In her first statement after the results, Jara appealed to institutional pride and democratic resilience. "We are a great country," she said, pushing back against what she characterized as opposition attempts to paint Chile as failing. She warned voters not to let fear paralyze them, and called for security to be built through competent governance, not authoritarian shortcuts. She also issued a direct caution about protecting democracy itself. Kast, by contrast, framed the runoff as a referendum on whether to continue Boric's tenure or reject it outright. He thanked Matthei and Kaiser for their support, noting that while campaign disagreements had existed, they paled beside the shared concern about the country's direction.

The December 14 runoff will be decided by which candidate can claim the mantle of change more convincingly—and by where Parisi's voters ultimately cast their ballots. Jara must overcome the perception that she is tainted by association with an unpopular government. Kast must convince voters that his emergency-government rhetoric offers solutions rather than merely amplifying their fears.
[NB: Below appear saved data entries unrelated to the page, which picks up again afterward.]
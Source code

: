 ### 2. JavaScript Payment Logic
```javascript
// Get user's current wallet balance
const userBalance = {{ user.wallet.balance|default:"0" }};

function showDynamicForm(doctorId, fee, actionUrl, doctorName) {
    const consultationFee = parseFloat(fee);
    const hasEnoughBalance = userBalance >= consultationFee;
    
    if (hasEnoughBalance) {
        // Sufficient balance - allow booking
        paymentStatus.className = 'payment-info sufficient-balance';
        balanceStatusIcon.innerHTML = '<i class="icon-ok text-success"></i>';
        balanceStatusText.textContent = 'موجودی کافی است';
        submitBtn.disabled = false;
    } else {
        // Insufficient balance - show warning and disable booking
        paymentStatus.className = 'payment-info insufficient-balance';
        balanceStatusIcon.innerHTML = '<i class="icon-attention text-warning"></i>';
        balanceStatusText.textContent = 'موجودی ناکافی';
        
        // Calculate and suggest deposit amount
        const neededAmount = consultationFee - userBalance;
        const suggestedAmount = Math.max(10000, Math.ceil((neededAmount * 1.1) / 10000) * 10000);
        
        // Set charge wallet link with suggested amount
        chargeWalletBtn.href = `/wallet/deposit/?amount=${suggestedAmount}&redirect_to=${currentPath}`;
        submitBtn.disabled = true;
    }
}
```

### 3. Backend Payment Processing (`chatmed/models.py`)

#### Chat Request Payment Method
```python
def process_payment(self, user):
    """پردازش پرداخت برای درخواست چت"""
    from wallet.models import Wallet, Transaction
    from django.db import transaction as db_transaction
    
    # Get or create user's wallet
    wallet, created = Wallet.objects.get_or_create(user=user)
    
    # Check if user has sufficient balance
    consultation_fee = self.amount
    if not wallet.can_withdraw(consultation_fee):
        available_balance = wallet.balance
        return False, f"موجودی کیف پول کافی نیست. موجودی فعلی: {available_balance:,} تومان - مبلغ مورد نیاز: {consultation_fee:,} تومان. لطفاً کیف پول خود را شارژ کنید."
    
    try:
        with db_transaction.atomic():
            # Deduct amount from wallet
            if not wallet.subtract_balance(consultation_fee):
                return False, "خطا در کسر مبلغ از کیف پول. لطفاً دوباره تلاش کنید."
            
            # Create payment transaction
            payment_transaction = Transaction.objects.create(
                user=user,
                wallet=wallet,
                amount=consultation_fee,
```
And both will compete in an information environment poisoned by AI-generated lies and coordinated disinformation campaigns, making it harder than ever for voters to know what is real.
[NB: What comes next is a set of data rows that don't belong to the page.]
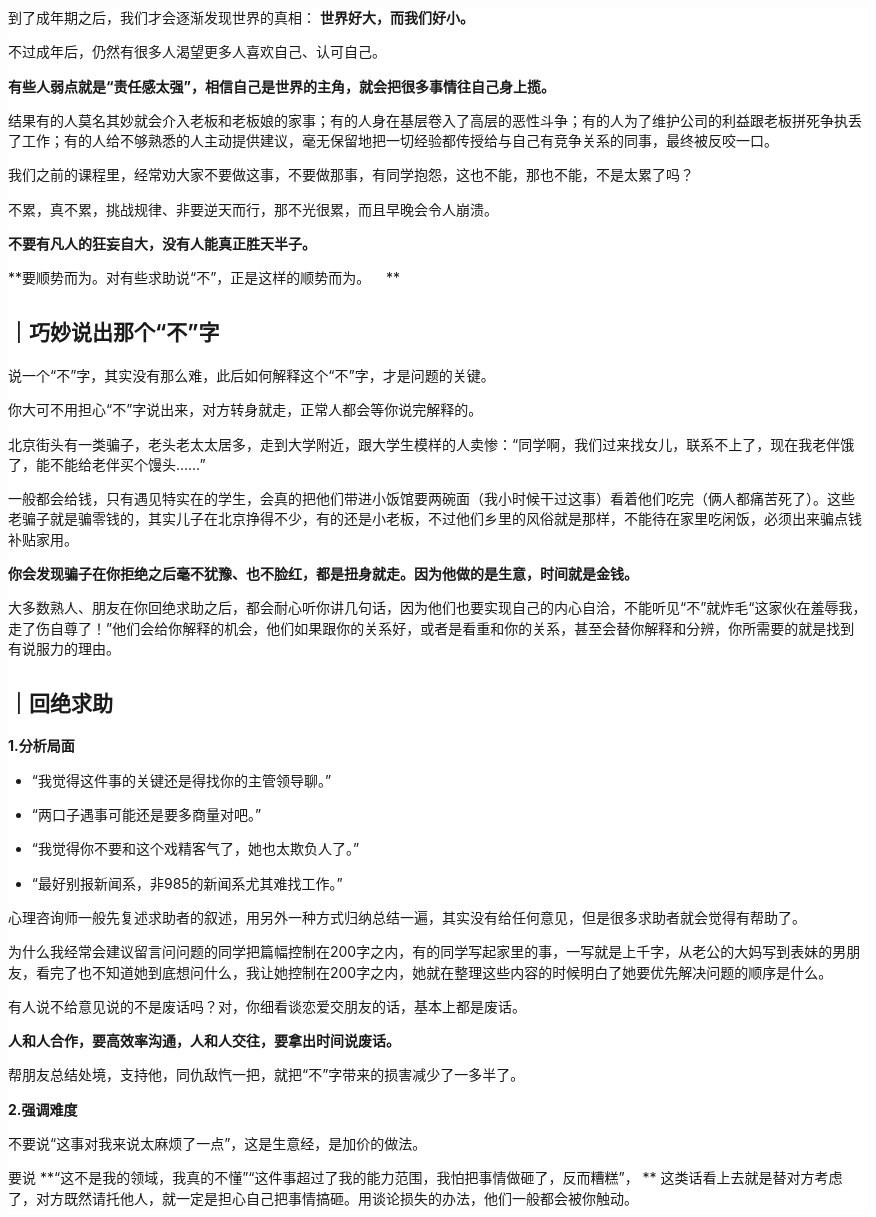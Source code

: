 到了成年期之后，我们才会逐渐发现世界的真相： **世界好大，而我们好小。**

不过成年后，仍然有很多人渴望更多人喜欢自己、认可自己。

 **有些人弱点就是“责任感太强”，相信自己是世界的主角，就会把很多事情往自己身上揽。**

结果有的人莫名其妙就会介入老板和老板娘的家事；有的人身在基层卷入了高层的恶性斗争；有的人为了维护公司的利益跟老板拼死争执丢了工作；有的人给不够熟悉的人主动提供建议，毫无保留地把一切经验都传授给与自己有竞争关系的同事，最终被反咬一口。

我们之前的课程里，经常劝大家不要做这事，不要做那事，有同学抱怨，这也不能，那也不能，不是太累了吗？

不累，真不累，挑战规律、非要逆天而行，那不光很累，而且早晚会令人崩溃。

 **不要有凡人的狂妄自大，没有人能真正胜天半子。**

 **要顺势而为。对有些求助说“不”，正是这样的顺势而为。    **

## ｜巧妙说出那个“不”字

说一个“不”字，其实没有那么难，此后如何解释这个“不”字，才是问题的关键。

你大可不用担心“不”字说出来，对方转身就走，正常人都会等你说完解释的。

北京街头有一类骗子，老头老太太居多，走到大学附近，跟大学生模样的人卖惨：“同学啊，我们过来找女儿，联系不上了，现在我老伴饿了，能不能给老伴买个馒头……”

一般都会给钱，只有遇见特实在的学生，会真的把他们带进小饭馆要两碗面（我小时候干过这事）看着他们吃完（俩人都痛苦死了）。这些老骗子就是骗零钱的，其实儿子在北京挣得不少，有的还是小老板，不过他们乡里的风俗就是那样，不能待在家里吃闲饭，必须出来骗点钱补贴家用。

 **你会发现骗子在你拒绝之后毫不犹豫、也不脸红，都是扭身就走。因为他做的是生意，时间就是金钱。**

大多数熟人、朋友在你回绝求助之后，都会耐心听你讲几句话，因为他们也要实现自己的内心自洽，不能听见“不”就炸毛“这家伙在羞辱我，走了伤自尊了！”他们会给你解释的机会，他们如果跟你的关系好，或者是看重和你的关系，甚至会替你解释和分辨，你所需要的就是找到有说服力的理由。

## ｜回绝求助

 **1.分析局面**

* “我觉得这件事的关键还是得找你的主管领导聊。”

* “两口子遇事可能还是要多商量对吧。”

* “我觉得你不要和这个戏精客气了，她也太欺负人了。”

* “最好别报新闻系，非985的新闻系尤其难找工作。”

心理咨询师一般先复述求助者的叙述，用另外一种方式归纳总结一遍，其实没有给任何意见，但是很多求助者就会觉得有帮助了。

为什么我经常会建议留言问问题的同学把篇幅控制在200字之内，有的同学写起家里的事，一写就是上千字，从老公的大妈写到表妹的男朋友，看完了也不知道她到底想问什么，我让她控制在200字之内，她就在整理这些内容的时候明白了她要优先解决问题的顺序是什么。

有人说不给意见说的不是废话吗？对，你细看谈恋爱交朋友的话，基本上都是废话。

 **人和人合作，要高效率沟通，人和人交往，要拿出时间说废话。**

帮朋友总结处境，支持他，同仇敌忾一把，就把“不”字带来的损害减少了一多半了。

 **2.强调难度**

不要说“这事对我来说太麻烦了一点”，这是生意经，是加价的做法。

要说 **“这不是我的领域，我真的不懂”“这件事超过了我的能力范围，我怕把事情做砸了，反而糟糕”， ** 这类话看上去就是替对方考虑了，对方既然请托他人，就一定是担心自己把事情搞砸。用谈论损失的办法，他们一般都会被你触动。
We are a great country. Do not let fear freeze your hearts. Democracy must be protected.
— Jeannette Jara, in her statement after first-round results
The second round will be decisive for Chile's future. We must prevent the continuity of a failed government.
— José Antonio Kast, in his statement after first-round results
The Hearth Conversation Another angle on the story
Inventor

Why did Jara's strategy of distancing herself from Boric backfire?

Model

She was trying to escape the blame for broken promises and low approval ratings, but voters saw through it. You can't run as the left's candidate while pretending the left's government didn't happen. It created confusion about what she actually stood for.

Inventor

And Parisi—is he genuinely popular, or is he just the protest vote?

Model

Both. He represents real anger at the traditional party system, but he's also benefited from being the "none of the above" option. His 20 percent is partly conviction, partly exhaustion.

Inventor

The AI disinformation—how much did it actually move votes?

Model

That's the hard question. We know it was unprecedented in scale and sophistication. But we don't know yet whether it changed outcomes or just amplified existing divisions. What we do know is that it made the information environment itself unreliable, which erodes trust in everything.

Inventor

If Parisi's voters split evenly between Jara and Kast, does Jara win?

Model

Roughly, yes. But they won't split evenly. In 2021, most went left. This time, the political mood is angrier and more rightward. Kast will likely capture more of them.

Inventor

What does Kast's "government of emergency" actually mean?

Model

He hasn't spelled it out in detail. It's a frame—a way of saying the situation is dire enough to justify extraordinary measures. Whether that means military deployment, mass deportations, or something else remains vague. That vagueness is partly the point. It lets voters project their own solutions onto his candidacy.

Inventor

Is democracy itself at risk here?

Model

Not in the sense of a coup. But when disinformation is this pervasive and institutional trust this low, democracy becomes fragile. Whoever wins will govern a country where a significant portion of voters won't believe the election was legitimate.